I corpi che siamo abituati a immaginare solo come da curare e compatire possono invece desiderare il rischio, la competizione, essere potenti, forti, velocissimi. Ecco il messaggio ribelle di questo libro, che merita di essere letto non solo per il suo messaggio.

La prosa è precisa e misurata in ogni vocabolo e, in questo essere esatti, c’è moltissima poesia. Ti commuoverà, in La donna più veloce del mondo, quando la signora Deborah va via dall’orfanotrofio e la piccola Tatyana dice alle educatrici “quella è la mia mamma”. O, ancora, le difficoltà di Tatyana ridotte a queste pochissime righe: “Non sempre andava tutto liscio. A volte quando la gente vedeva che Tatyana era su una sedia a rotelle, si concentrava su quello che non poteva fare. Ma bastava rimanere per un po’ con Tatyana per accorgersi che poteva fare quasi tutto”.

Il resto lo fanno le illustrazioni, perché se si parla di corpi allora vanno mostrati, per superare un altro atavico imbarazzo che alberga in noi adulti, quello del corpo non conforme. Irma Ruggiero, Luis San Vincente, Valentina Toro, con stili diversi, fanno splendere i colori di queste storie, la poesia, l’ironia, i volti segnati, i luoghi lontani e le emozioni contrastanti. È bellissima la tavola in cui Bebe Vio torna a casa dopo l’amputazione e va in giro in braccio alla mamma e “è leggera da sollevare”. Ancora Bebe che impara a impugnare la penna senza la mano o che, a scuola, si sfila l’arto per farlo provare a tutti!

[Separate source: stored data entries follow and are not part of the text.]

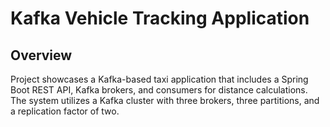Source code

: # Kafka Vehicle Tracking Application
## Overview

Project showcases a Kafka-based taxi application that includes a Spring Boot REST API, Kafka
brokers, and consumers for distance calculations. The system utilizes a Kafka cluster with three brokers,
three partitions, and a replication factor of two.
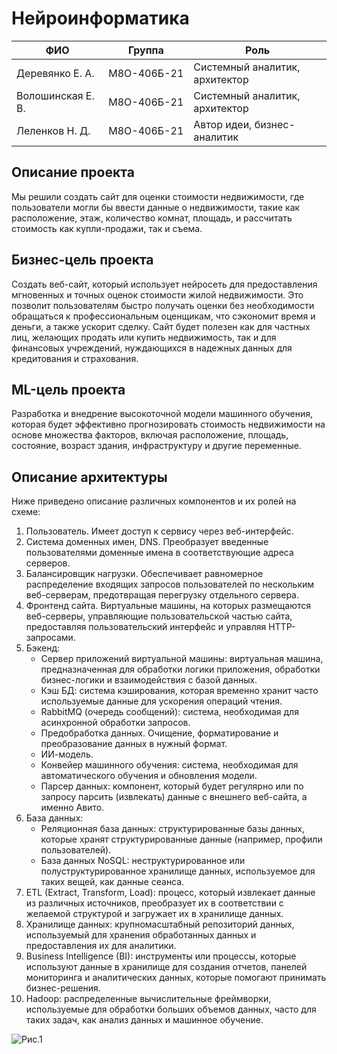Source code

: # Нейроинформатика

| ФИО | Группа | Роль |
|-------------------|-----------------|-----------------------------------|
| Деревянко Е. А. | М8О-406Б-21 | Системный аналитик, архитектор |
| Волошинская Е. В. | М8О-406Б-21 | Системный аналитик, архитектор |
| Леленков Н. Д. | М8О-406Б-21 | Автор идеи, бизнес-аналитик |

## Описание проекта
Мы решили создать сайт для оценки стоимости недвижимости, где пользователи могли бы ввести данные о недвижимости, такие как расположение, этаж, количество комнат, площадь, и рассчитать стоимость как купли-продажи, так и съема.

## Бизнес-цель проекта
Создать веб-сайт, который использует нейросеть для предоставления мгновенных и точных оценок стоимости жилой недвижимости. Это позволит пользователям быстро получать оценки без необходимости обращаться к профессиональным оценщикам, что сэкономит время и деньги, а также ускорит сделку. Сайт будет полезен как для частных лиц, желающих продать или купить недвижимость, так и для финансовых учреждений, нуждающихся в надежных данных для кредитования и страхования.

## ML-цель проекта
Разработка и внедрение высокоточной модели машинного обучения, которая будет эффективно прогнозировать стоимость недвижимости на основе множества факторов, включая расположение, площадь, состояние, возраст здания, инфраструктуру и другие переменные.

## Описание архитектуры
Ниже приведено описание различных компонентов и их ролей на схеме:
1. Пользователь. Имеет доступ к сервису через веб-интерфейс.
2. Система доменных имен, DNS. Преобразует введенные пользователями доменные имена в соответствующие адреса серверов.
3. Балансировщик нагрузки. Обеспечивает равномерное распределение входящих запросов пользователей по нескольким веб-серверам, предотвращая перегрузку отдельного сервера.
4. Фронтенд сайта. Виртуальные машины, на которых размещаются веб-серверы, управляющие пользовательской частью сайта, предоставляя пользовательский интерфейс и управляя HTTP-запросами.
5. Бэкенд:
   - Сервер приложений виртуальной машины: виртуальная машина, предназначенная для обработки логики приложения, обработки бизнес-логики и взаимодействия с базой данных.
   - Кэш БД: система кэширования, которая временно хранит часто используемые данные для ускорения операций чтения.
   - RabbitMQ (очередь сообщений): система, необходимая для асинхронной обработки запросов.
   - Предобработка данных. Очищение, форматирование и преобразование данных в нужный формат.
   - ИИ-модель.
   - Конвейер машинного обучения: система, необходимая для автоматического обучения и обновления модели.
   - Парсер данных: компонент, который будет регулярно или по запросу парсить (извлекать) данные с внешнего веб-сайта, а именно Авито.
6. База данных:
   - Реляционная база данных: структурированные базы данных, которые хранят структурированные данные (например, профили пользователей).
   - База данных NoSQL: неструктурированное или полуструктурированное хранилище данных, используемое для таких вещей, как данные сеанса.
7. ETL (Extract, Transform, Load): процесс, который извлекает данные из различных источников, преобразует их в соответствии с желаемой структурой и загружает их в хранилище данных. 
8. Хранилище данных: крупномасштабный репозиторий данных, используемый для хранения обработанных данных и предоставления их для аналитики. 
9. Business Intelligence (BI): инструменты или процессы, которые используют данные в хранилище для создания отчетов, панелей мониторинга и аналитических данных, которые помогают принимать бизнес-решения. 
10. Hadoop: распределенные вычислительные фреймворки, используемые для обработки больших объемов данных, часто для таких задач, как анализ данных и машинное обучение.

![Рис.1](https://github.com/TooManyFandoms/Neuroinfo/blob/main/architecture.jpg)


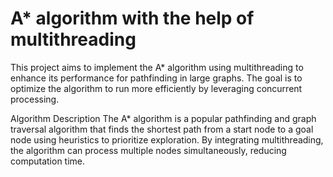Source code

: # A* algorithm with the help of multithreading 
This project aims to implement the A* algorithm using multithreading to enhance its performance for pathfinding in large graphs. The goal is to optimize the algorithm to run more efficiently by leveraging concurrent processing.

Algorithm Description
The A* algorithm is a popular pathfinding and graph traversal algorithm that finds the shortest path from a start node to a goal node using heuristics to prioritize exploration. By integrating multithreading, the algorithm can process multiple nodes simultaneously, reducing computation time.
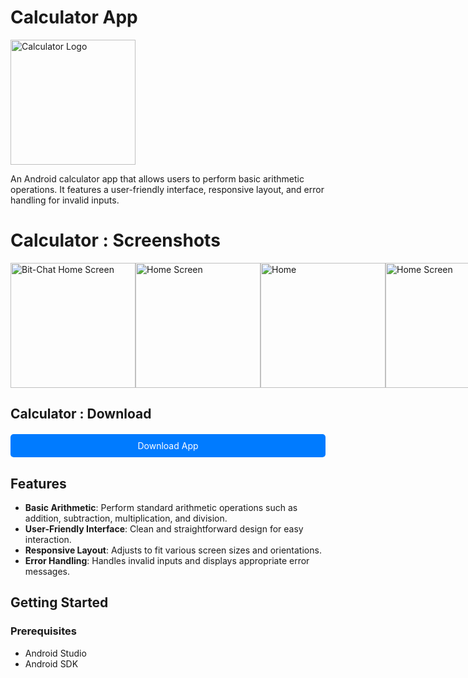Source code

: # Calculator App

<img src="https://firebasestorage.googleapis.com/v0/b/perosnal-website-5831b.appspot.com/o/Projects%2FImages%2Fcalculator.png?alt=media&token=9834ad91-3337-492c-a546-e1c119187e53" alt="Calculator Logo" width="200"/>

An Android calculator app that allows users to perform basic arithmetic operations. It features a user-friendly interface, responsive layout, and error handling for invalid inputs.

# Calculator : Screenshots

<div style="display: flex; justify-content: space-between;">

<img src="https://firebasestorage.googleapis.com/v0/b/github-files-akj.appspot.com/o/Imgaes%2FCalculator%2FScreenshot_20240422-172734_calculator.png?alt=media&token=3df248ce-933a-40b1-a692-150b1be53a3e" alt="Bit-Chat Home Screen" width="200"/>
<img src="https://firebasestorage.googleapis.com/v0/b/github-files-akj.appspot.com/o/Imgaes%2FCalculator%2FScreenshot_20240422-172755_calculator.png?alt=media&token=3f988ae0-15c7-4195-9194-53264ca42d90" alt="Home Screen" width="200"/>
<img src="https://firebasestorage.googleapis.com/v0/b/github-files-akj.appspot.com/o/Imgaes%2FCalculator%2FScreenshot_20240422-172758_calculator.png?alt=media&token=fd647851-8e6f-4da4-a868-b906254a896a" alt="Home" width="200"/>
<img src="https://firebasestorage.googleapis.com/v0/b/github-files-akj.appspot.com/o/Imgaes%2FCalculator%2FScreenshot_20240422-172801_calculator.png?alt=media&token=9d19d537-2f5e-4421-9fe1-acae672d45da" alt="Home Screen" width="200"/>

</div>

<!-- Download All Button -->
## Calculator : Download

<a href="https://drive.google.com/file/d/1e15ppOjUyE3ZwBZn64771x3N6WQAgptv/view?usp=sharing" download style="display: block; margin-top: 20px; padding: 10px 20px; background-color: #007bff; color: #fff; text-align: center; text-decoration: none; border-radius: 5px; cursor: pointer;">
    Download App
</a>

## Features

- **Basic Arithmetic**: Perform standard arithmetic operations such as addition, subtraction, multiplication, and division.
- **User-Friendly Interface**: Clean and straightforward design for easy interaction.
- **Responsive Layout**: Adjusts to fit various screen sizes and orientations.
- **Error Handling**: Handles invalid inputs and displays appropriate error messages.


## Getting Started

### Prerequisites

- Android Studio
- Android SDK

“Immaginate una tavolozza con le sfumature di tutti i colori, vi verrebbe mai in mente di dire a uno di questi colori di rimanere in disparte perché non è come ve l’avevano raccontato? Impossibile” dice l’attivista Valentina Persichetti nella bella prefazione. Sono proprio i libri come questo, che fanno finalmente brillare tutti i colori del mondo.